One by one the communal leaders say ‘sorry.’ “We failed you.”
Parents and teenagers, neighbours and grandparents, victims and survivors have gathered in a show of solidarity against child sexual abuse in the Jewish community. It is also a public reconciliation of sorts.
This ‘Night of Healing’ on Monday night in Melbourne has been organised by Tzedek, a support group for Jewish victims of child sex abuse, at the urging of prominent Jewish advocate and abuse survivor, Manny Waks.
Waks hopes this evening will address the pain, confusion and division that has crippled the Jewish community since public revelations in the Royal Commission hearings regarding sexual abuse and its concealment in Melbourne and Sydney Yeshiva communities.
Last Thursday’s final hearing in Sydney, a part of the Royal Commission into Institutionalised Responses to Child Sexual Abuse, follows hearings in 2015 and a report in 2016 on abuse within the Jewish community. Since then, institutions have implemented child protection policies, but Waks and other advocates remain angry that some disgraced leaders have not yet been forced to resign and are still being paid salaries.
Tonight however is a time to share stories, acknowledge the abuse that occurred and say sorry for, as Waks puts it, “members of our community committing unspeakable crimes against members of our community.”
The theme of ‘the witness’ permeates the speeches. Dr Vicki Gordon of Australian Jewish Psychologists praises sexual abuse survivors for speaking publicly during the Commission hearings, allowing those present ‘to witness and validate’ the stories being told.
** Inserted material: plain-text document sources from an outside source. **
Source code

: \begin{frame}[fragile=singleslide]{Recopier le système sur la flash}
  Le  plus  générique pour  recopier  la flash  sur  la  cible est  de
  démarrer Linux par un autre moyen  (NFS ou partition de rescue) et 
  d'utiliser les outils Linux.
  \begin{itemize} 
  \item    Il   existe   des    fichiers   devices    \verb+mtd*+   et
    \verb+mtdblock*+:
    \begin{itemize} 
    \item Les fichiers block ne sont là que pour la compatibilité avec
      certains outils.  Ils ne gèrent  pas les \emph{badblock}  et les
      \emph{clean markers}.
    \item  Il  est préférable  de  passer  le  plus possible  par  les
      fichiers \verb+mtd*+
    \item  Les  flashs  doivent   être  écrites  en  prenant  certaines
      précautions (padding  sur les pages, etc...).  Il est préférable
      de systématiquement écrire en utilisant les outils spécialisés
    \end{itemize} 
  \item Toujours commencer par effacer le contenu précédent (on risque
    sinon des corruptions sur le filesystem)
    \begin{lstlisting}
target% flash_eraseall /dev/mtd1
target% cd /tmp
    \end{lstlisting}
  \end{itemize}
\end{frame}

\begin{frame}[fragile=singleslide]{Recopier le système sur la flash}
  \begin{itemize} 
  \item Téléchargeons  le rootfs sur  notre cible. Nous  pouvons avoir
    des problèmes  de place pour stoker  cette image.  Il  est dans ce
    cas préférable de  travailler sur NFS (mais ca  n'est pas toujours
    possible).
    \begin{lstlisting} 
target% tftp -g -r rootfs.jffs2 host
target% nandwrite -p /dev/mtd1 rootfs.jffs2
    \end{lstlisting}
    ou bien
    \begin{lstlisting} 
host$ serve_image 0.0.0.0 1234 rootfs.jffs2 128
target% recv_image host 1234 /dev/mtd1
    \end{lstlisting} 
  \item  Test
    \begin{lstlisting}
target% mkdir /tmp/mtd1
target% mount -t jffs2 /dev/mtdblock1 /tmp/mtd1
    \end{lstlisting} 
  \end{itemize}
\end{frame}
“Soul murder,” says Dr Gordon, looking up from the lectern. “This assault, this betrayal, often by someone known and trusted by the victim, destroys their soul.”
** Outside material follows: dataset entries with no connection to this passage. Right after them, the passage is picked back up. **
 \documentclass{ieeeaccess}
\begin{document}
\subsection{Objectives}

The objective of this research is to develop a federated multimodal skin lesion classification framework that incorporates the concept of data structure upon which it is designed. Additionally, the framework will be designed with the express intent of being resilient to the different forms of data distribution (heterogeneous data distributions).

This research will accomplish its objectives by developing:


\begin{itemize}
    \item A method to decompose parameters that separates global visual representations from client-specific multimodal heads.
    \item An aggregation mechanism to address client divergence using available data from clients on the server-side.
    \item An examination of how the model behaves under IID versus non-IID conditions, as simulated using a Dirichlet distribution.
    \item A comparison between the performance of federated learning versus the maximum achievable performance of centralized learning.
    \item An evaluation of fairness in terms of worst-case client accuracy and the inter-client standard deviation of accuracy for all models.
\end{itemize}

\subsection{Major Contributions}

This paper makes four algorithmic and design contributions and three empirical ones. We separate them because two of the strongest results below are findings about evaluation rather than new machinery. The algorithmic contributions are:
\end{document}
Drawing from her own experience attending the 2015 hearings, she explains how listening to survivor accounts can help those abused to feel connected with the community and allow the community to show support for victims.
“To be in the room,” she continues, “and to hear testimonies of their abuse and of their traumas … was to connect, to empathise, to feel, touch, smell, taste and hear just a glimpse of what that soul murder looked like.”
President of the Executive Council of Australian Jewry, Anton Block, describes how it takes a village to raise a child and how, as chiefs of this village, the community as a whole has failed these children by both the engagement in abuse and the subsequent culture of concealment.
“[Victims] have been saying ‘where are you?’” he says. “We are here and here we will always be.”
Never again will victims stand alone, Block says, nor suffer recriminations or rejection for speaking up.
The dangers of denial are reemphasised by Rabbi Yaakov Glasman of the Rabbinical Council of Australia and New Zealand (RCANZ), who recounts how assault being dealt with ‘in-house’ by Rabbis created a culture of concealment. Since the 2015 Royal Commission, this failing has been partly addressed through the creation of RCANZ. Glasman believes that with greater transparency, accountability and external regulation ‘we’ve ushered in a new era of responsibility.’
For Tzedek CEO Dr Michelle Meyer, this new era of responsibility means providing victims with long-denied support and a listening ear.
“The statement ‘I believe you’ is a powerful affirmation and one that can take a survivor over the initial threshold, into a pathway of recovery,” Dr Meyer says. “Understanding that abuse is not their fault is another part of healing. Many survivors blame themselves. Placing responsibility where it belongs is important, empowering survivors to regain a positive sense of self.”
The audience soon becomes witness to another form of testimony, the words of abuse-survivor Rae Le Fleur in her song Roller-coaster Ride. The song reflects on those who shunned the stories of abuse they heard, who covered them up, who turned a blind eye: the silent witness.
“She’s feeling really alone,” Le Fleur sings. “Do you care, are you aware that it’s a roller-coaster ride?”